Şems ansızın gelir. Yaşı kırkı bulmuş olan Mevlâna'nın belki de hiç beklemediği ve ümit etmediği anda. Ama kırk peygamberî bir yaştır. Üstelik son fırsattır.(s: 14)
Gündelik hayatın dağdağasından farklı bir boyutta, suyun toprağa kavuşması gibi değil, iki suyun birbirine kavuşması gibi kavuşurlar. Bu yüzden hocası ve talebesi. Cânı hem cânânı olur Şems Mevlâna'nın. Müridi ve mürşidi. Aslında bereketin taşkını bu çoğullukta. Kim âşık kim mâşuk, bu kavuşmada belli değildir. Ne gam! Aşktır aralarındaki. Zamanın, mekânın ve cinsiyetin sınırlarını çoktan aşmış, bu aşkınlıkla aşkın kaynağına dayanmış, kûtah nazarlarca kavranması mümkün olmayan bir aşk. Anlamayanlar da anlayışsızlıklarında mazur, nereden anlasınlar ki? (s: 14-15)
..ve Mevlâna artık kendi adından geçmiştir. Divanının adı Divan-ı Şems-i Tebrizi'dir. Tebrizli Şems'in Divanı. Ve gazellerinin bir kısmında mahlas beytinde kendi adı yerine Şems'in adını kullanmaktadır. Aşk, adından geçmek değil mi? (s: 15)
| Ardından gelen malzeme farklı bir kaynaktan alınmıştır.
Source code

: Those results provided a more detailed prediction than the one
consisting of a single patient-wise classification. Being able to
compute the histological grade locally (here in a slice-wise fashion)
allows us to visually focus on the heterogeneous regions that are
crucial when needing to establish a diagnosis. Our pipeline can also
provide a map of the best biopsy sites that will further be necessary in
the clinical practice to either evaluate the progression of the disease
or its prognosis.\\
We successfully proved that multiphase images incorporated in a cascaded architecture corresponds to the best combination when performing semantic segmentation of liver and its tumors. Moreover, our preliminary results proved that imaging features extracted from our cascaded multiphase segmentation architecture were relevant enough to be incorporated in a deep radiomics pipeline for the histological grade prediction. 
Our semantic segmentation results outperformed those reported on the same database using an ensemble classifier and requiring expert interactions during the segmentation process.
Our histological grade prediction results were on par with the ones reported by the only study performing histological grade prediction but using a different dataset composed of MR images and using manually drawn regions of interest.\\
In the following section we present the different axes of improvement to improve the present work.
Tarihler Milât sonrası 325'i vurduğunda, yani ki Hıristiyanlık Roma tarafından kabul gördükten sekiz yıl sonra, İncillerdeki çokluk dikkat çekti. Ve İznik'te toplanan konsül bunlar arasında bir ayıklama yapma ihtiyacını hissetti. Neticede dört İncil kabul gördü. Kabul edilmeyen İnciller arasında biri vardı ki, Barnabas İncili, İsa'dan sonra adı Ahmed olan bir peygamberin geleceğinden ve onun son peygamber olacağından samimiyetle bahsetti. Lâkin "Masa üzerinde kalan" İncillerden biri değildi Barnabas İncili. O kadar ki bulundurulması, okunması şiddetle yasaklandı. Bulunduranlar ölümle cezalandırıldı. (s: 33)
Dostoyevski. Omsk Hapishanesi'nde bir an bile yalnız kalamadı, İncil'den başka hiçbir şey okumasına izin verilmedi, kâğıtsız ve kalemsizdi, yazmak yasaktı. Oysa o "Yazamazsam ölürüm," diyordu. Yazabildi de. Cezaevi doktorunun uzgörüsüyle yazıp saklayabildiği notlarını dört yılın sonunda yine Sibirya'da yaşamak zorunda olduğu süre içinde Ölüler Evinden Hatıralar adıyla yayımladığında Rusya'da yer yerinden oynamıştı. Beşer ıztırabını perdesiz peçesiz, süssüz özentisiz anlatan bu kitapta Dosto.,hapishaneyi önce "Yaşayan Ölüler Evi" olarak adlandırmıştı. Sonra "Yaşayan"ı düştü, "Ölüler" kaldı. (s:75)
Adnan Menderes 17 eylül'de idam edildi. Berin Hanım'a son kez seslendiği ama yerine ulaşmayan 15 Eylül mektubunda "Hakikaten eşsşz ıztıraplar çektik," diyordu. Onun Yassıada mektuplarının sonuncusu ise idamından bir gün evvel oğluna hitaben yazdığı ve gönderilemeyen bir vasiyetten ibaretti. "Hakkımda müsbet düşünün," diyordu. "Rabbim sabır ihsan etsin." "Ruhumla daima sizinleyim. Sizi şefkatle anıyorum. Hakkınızı bir kere daha helâl edin. Benden Helâldir. Hepinize hüzün ve heyecanla hitap ediyorum. Yanınızdayım. Sonsuz dayanılmaz, hissedilmemiş bir özleyişle ve gözyaşları ile hepinizi öperim."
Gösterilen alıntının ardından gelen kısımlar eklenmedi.